Jose Sanchez lawsuit alleges Denver Police Department bias, says ACLU director
Despite the firing of officers involved in the Michael DeHerrera beating, the Denver Police Department continues to be a criticism target. The latest example: an American Civil Liberties Union lawsuit (read it below) filed on behalf of Jose Sanchez. Among other things, it alleges DPD biased policing and racial profiling.
The basics of the case, as laid out by the ACLU, are as follows:
Last July, the complaint maintains, Sanchez was visiting the home of his girlfriend, Joshinna Carreras, when he stepped outside to smoke a cigarette. He was speaking to someone in Spanish there when police officers approached and asked for his identification. When he said the ID card was in the house, they went inside with him, rather than allowing him to retrieve it and return, even though Carreras was in the shower at the time. When she emerged, the cops allegedly told her they'd been given permission to search her apartment -- an assertion the lawsuit disputes.
In the end, Carreras tracked down Sanchez's ID -- an employment authorization card issued by the Department of Homeland Security. However, officers decided it was phony and arrested Sanchez. He wound up lingering in jail for five days, losing his job in the process, before he was released. In the end, all charges were dropped.
A sample of an employment authorization card issued by the Department of Homeland Security.
Are incidents like this one common. "I think that's one of the things we're going to find out," says ACLU of Colorado legal director Mark Silverstein. "This is a case where officers treated our client as though he were a so-called illegal immigrant. They charged him with violating a Denver ordinance that forbids him from presenting false identification, even though the photo ID card he produced was a valid and current card issued by Homeland Security. They asked him, 'How many more of these do you have? What street corner did you buy this on?'"

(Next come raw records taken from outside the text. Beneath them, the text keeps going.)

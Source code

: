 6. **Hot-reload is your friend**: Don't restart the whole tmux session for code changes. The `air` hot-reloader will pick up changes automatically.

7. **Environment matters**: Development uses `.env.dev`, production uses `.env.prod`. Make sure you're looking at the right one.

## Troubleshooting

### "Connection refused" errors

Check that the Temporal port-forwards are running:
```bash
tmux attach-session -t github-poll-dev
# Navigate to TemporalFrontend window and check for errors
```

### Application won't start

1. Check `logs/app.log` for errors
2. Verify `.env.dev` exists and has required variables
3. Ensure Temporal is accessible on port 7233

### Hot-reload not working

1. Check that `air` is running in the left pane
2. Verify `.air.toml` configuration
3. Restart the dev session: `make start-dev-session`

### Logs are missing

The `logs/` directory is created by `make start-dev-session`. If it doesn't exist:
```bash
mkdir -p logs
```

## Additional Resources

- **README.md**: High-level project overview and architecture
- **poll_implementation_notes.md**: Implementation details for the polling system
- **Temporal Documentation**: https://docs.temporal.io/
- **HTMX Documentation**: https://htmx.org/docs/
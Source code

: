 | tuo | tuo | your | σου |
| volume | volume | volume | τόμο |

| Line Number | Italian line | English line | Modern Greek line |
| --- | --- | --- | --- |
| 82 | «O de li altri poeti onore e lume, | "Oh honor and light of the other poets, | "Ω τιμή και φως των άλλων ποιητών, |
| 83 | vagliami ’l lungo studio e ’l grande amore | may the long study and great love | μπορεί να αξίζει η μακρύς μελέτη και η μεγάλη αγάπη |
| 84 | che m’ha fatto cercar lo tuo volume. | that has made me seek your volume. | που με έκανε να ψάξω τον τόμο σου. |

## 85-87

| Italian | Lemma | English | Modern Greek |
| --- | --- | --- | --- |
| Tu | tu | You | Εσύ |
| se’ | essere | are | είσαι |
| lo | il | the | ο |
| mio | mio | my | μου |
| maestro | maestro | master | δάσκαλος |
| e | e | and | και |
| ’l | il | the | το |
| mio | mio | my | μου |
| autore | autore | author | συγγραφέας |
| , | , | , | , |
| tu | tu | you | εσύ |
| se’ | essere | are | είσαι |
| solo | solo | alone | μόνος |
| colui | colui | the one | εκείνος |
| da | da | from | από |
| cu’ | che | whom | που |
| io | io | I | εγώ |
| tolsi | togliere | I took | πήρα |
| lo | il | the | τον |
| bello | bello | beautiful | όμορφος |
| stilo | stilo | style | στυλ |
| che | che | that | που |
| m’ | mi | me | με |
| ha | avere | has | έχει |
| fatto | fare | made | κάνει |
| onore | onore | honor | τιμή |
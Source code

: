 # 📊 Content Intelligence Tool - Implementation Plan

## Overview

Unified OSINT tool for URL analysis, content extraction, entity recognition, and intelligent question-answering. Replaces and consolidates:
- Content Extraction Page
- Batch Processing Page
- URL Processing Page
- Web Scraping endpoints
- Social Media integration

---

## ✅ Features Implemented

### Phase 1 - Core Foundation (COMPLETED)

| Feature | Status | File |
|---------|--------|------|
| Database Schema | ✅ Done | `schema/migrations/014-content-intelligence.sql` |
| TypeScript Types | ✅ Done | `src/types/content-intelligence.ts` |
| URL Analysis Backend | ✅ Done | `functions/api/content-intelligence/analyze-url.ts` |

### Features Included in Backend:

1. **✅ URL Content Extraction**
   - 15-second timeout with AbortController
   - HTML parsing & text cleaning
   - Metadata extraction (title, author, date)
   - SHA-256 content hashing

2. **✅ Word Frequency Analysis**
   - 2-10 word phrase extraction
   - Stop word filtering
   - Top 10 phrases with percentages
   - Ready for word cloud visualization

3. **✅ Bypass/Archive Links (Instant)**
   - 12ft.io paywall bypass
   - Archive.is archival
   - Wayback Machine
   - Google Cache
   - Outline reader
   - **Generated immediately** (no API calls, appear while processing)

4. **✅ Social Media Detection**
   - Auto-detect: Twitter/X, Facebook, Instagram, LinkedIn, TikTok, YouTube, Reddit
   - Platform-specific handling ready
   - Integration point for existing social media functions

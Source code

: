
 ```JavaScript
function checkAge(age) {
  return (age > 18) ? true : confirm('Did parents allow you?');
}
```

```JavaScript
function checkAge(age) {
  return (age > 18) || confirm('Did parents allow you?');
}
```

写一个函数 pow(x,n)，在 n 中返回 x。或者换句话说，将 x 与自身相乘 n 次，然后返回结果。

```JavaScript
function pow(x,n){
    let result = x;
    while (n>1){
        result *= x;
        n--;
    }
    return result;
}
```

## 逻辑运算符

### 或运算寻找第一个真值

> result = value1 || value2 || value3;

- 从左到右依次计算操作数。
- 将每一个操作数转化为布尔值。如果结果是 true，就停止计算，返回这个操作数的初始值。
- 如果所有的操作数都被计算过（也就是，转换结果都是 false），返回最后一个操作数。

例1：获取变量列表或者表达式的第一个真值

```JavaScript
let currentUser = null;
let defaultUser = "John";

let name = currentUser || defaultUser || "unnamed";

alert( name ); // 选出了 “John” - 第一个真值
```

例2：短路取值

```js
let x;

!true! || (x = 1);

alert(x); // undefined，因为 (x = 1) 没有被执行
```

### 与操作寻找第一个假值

This inability to recognize a valid federal ID "demonstrates that more and better training of Denver Police officers is necessary," Silverstein maintains. "If they're going to be making judgments on the validity of ID cards, they'd better be able to recognize one that's valid and authentic." He's also baffled why Sanchez was left behind bars for the better part of a week when "all the police would have had to do was send some kind of transmission to Homeland Security to check on the card. If they had, they would have found out within an hour that Jose Sanchez had been issued an employment verification card."
The bottom line for Silverstein? Denver cops "need to base their policing on evidence, not on stereotypes."
Page down to read the lawsuit.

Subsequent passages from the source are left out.